Your answer is every line of the material below in which the string "format" occurs.

------------------------------

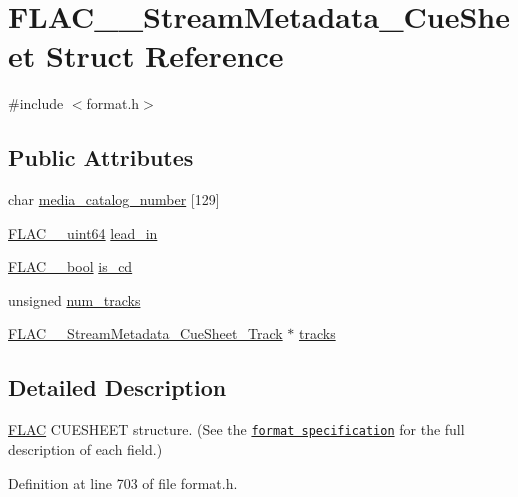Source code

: \hypertarget{struct_f_l_a_c_____stream_metadata___cue_sheet}{}\section{F\+L\+A\+C\+\_\+\+\_\+\+Stream\+Metadata\+\_\+\+Cue\+Sheet Struct Reference}
\label{struct_f_l_a_c_____stream_metadata___cue_sheet}


{\ttfamily \#include $<$format.\+h$>$}

\subsection*{Public Attributes}
\begin{DoxyCompactItemize}
\item 
char \hyperlink{struct_f_l_a_c_____stream_metadata___cue_sheet_a776e6057ac7939fba52edecd44ec45bc}{media\+\_\+catalog\+\_\+number} \mbox{[}129\mbox{]}
\item 
\hyperlink{ordinals_8h_aa78c8c70a3eb8a58af7436f278acde8e}{F\+L\+A\+C\+\_\+\+\_\+uint64} \hyperlink{struct_f_l_a_c_____stream_metadata___cue_sheet_a43fdc0a538ef2c3e0926ee22814baf40}{lead\+\_\+in}
\item 
\hyperlink{ordinals_8h_a95103469f1cbd78b8cf250194985b34e}{F\+L\+A\+C\+\_\+\+\_\+bool} \hyperlink{struct_f_l_a_c_____stream_metadata___cue_sheet_a6af66f921aefc6f779fbc0ab6daeab8a}{is\+\_\+cd}
\item 
unsigned \hyperlink{struct_f_l_a_c_____stream_metadata___cue_sheet_a6924f26a8e8fa9023f23539b959fe2ae}{num\+\_\+tracks}
\item 
\hyperlink{struct_f_l_a_c_____stream_metadata___cue_sheet___track}{F\+L\+A\+C\+\_\+\+\_\+\+Stream\+Metadata\+\_\+\+Cue\+Sheet\+\_\+\+Track} $\ast$ \hyperlink{struct_f_l_a_c_____stream_metadata___cue_sheet_a5c0c3440b01b773684d56aeb1e424fab}{tracks}
\end{DoxyCompactItemize}


\subsection{Detailed Description}
\hyperlink{namespace_f_l_a_c}{F\+L\+AC} C\+U\+E\+S\+H\+E\+ET structure. (See the \href{../format.html#metadata_block_cuesheet}{\tt format specification} for the full description of each field.) 

Definition at line 703 of file format.\+h.



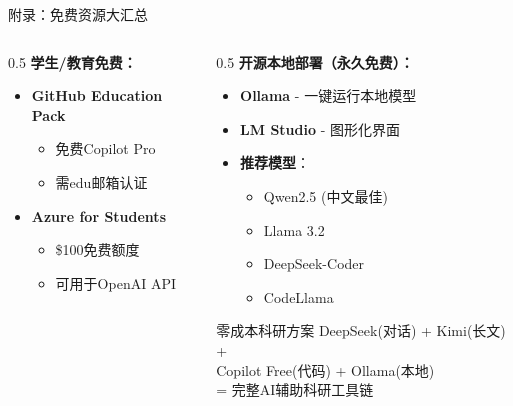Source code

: \documentclass[aspectratio=169,11pt]{beamer}
\begin{document}
\begin{frame}{附录：免费资源大汇总}
\begin{columns}
\begin{column}{0.5\textwidth}
            \vspace{0.3cm}
            \textbf{学生/教育免费：}
            \begin{itemize}
                \item \textbf{GitHub Education Pack}
                    \begin{itemize}
                        \item 免费Copilot Pro
                        \item 需edu邮箱认证
                    \end{itemize}
                \item \textbf{Azure for Students}
                    \begin{itemize}
                        \item \$100免费额度
                        \item 可用于OpenAI API
                    \end{itemize}
            \end{itemize}
        \end{column}
        \begin{column}{0.5\textwidth}
            \textbf{开源本地部署（永久免费）：}
            \begin{itemize}
                \item \textbf{Ollama} - 一键运行本地模型
                \item \textbf{LM Studio} - 图形化界面
                \item \textbf{推荐模型}：
                    \begin{itemize}
                        \item Qwen2.5 (中文最佳)
                        \item Llama 3.2
                        \item DeepSeek-Coder
                        \item CodeLlama
                    \end{itemize}
            \end{itemize}
            
            \vspace{0.3cm}
            \begin{exampleblock}{零成本科研方案}
                \small
                DeepSeek(对话) + Kimi(长文) + \\
                Copilot Free(代码) + Ollama(本地) \\
                = 完整AI辅助科研工具链
            \end{exampleblock}
        \end{column}
    \end{columns}
\end{frame}
\end{document}
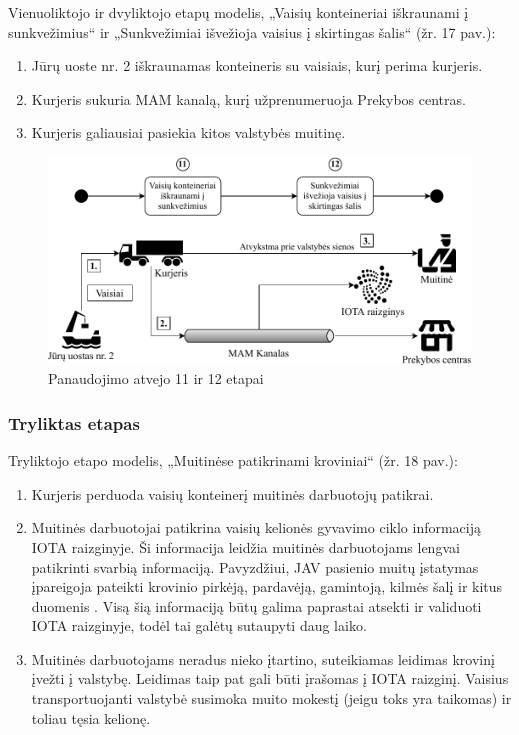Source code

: Vienuoliktojo ir dvyliktojo etapų modelis, „Vaisių konteineriai iškraunami į sunkvežimius“ ir „Sunkvežimiai išvežioja vaisius į skirtingas šalis“ (žr. 17 pav.):
\begin{enumerate}
    \item Jūrų uoste nr. 2 iškraunamas konteineris su vaisiais, kurį perima kurjeris.
    \item Kurjeris sukuria MAM kanalą, kurį užprenumeruoja Prekybos centras.
    \item Kurjeris galiausiai pasiekia kitos valstybės muitinę.
\end{enumerate}

\begin{figure}[H]
    \centering
    \includegraphics[scale=0.75]{images/iota-usecase-11-12}
    \caption{Panaudojimo atvejo 11 ir 12 etapai}
\end{figure}




\subsubsection{Tryliktas etapas}

Tryliktojo etapo modelis, „Muitinėse patikrinami kroviniai“ (žr. 18 pav.):
\begin{enumerate}
    \item Kurjeris perduoda vaisių konteinerį muitinės darbuotojų patikrai.
    \item Muitinės darbuotojai patikrina vaisių kelionės gyvavimo ciklo informaciją IOTA raizginyje. Ši informacija leidžia muitinės darbuotojams lengvai patikrinti svarbią informaciją. Pavyzdžiui, JAV pasienio muitų įstatymas įpareigoja pateikti krovinio pirkėją, pardavėją, gamintoją, kilmės šalį ir kitus duomenis \cite{customs2018importer}. Visą šią informaciją būtų galima paprastai atsekti ir validuoti IOTA raizginyje, todėl tai galėtų sutaupyti daug laiko. 
    \item Muitinės darbuotojams neradus nieko įtartino, suteikiamas leidimas krovinį įvežti į valstybę. Leidimas taip pat gali būti įrašomas į IOTA raizginį. Vaisius transportuojanti valstybė susimoka muito mokestį (jeigu toks yra taikomas) ir toliau tęsia kelionę.
\end{enumerate}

------------------------------

_TASK RESULT_
{\ttfamily \#include $<$format.\+h$>$}
\hyperlink{namespace_f_l_a_c}{F\+L\+AC} C\+U\+E\+S\+H\+E\+ET structure. (See the \href{../format.html#metadata_block_cuesheet}{\tt format specification} for the full description of each field.) 
Definition at line 703 of file format.\+h.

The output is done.